— Try it —
Return the lines below in which the string "each" occurs.

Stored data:
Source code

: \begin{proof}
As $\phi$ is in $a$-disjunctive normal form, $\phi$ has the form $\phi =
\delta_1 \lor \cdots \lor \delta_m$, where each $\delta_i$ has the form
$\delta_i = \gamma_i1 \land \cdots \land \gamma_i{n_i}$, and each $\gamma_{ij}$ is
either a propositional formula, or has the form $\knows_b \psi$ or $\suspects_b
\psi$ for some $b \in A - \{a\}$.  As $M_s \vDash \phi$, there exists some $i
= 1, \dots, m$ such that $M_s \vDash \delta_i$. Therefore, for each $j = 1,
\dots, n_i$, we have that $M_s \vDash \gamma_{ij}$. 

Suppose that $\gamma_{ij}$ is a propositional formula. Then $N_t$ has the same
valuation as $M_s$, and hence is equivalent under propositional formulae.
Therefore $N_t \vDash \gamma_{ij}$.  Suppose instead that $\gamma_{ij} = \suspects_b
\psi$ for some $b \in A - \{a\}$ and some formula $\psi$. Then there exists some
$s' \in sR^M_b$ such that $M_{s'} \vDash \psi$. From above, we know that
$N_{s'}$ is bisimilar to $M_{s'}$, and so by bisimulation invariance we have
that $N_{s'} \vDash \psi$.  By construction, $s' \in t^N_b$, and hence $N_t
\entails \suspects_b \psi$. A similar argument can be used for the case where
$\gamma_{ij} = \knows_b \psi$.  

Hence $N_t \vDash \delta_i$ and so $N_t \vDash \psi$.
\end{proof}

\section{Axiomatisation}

— Solution —
\delta_1 \lor \cdots \lor \delta_m$, where each $\delta_i$ has the form
$\delta_i = \gamma_i1 \land \cdots \land \gamma_i{n_i}$, and each $\gamma_{ij}$ is
= 1, \dots, m$ such that $M_s \vDash \delta_i$. Therefore, for each $j = 1,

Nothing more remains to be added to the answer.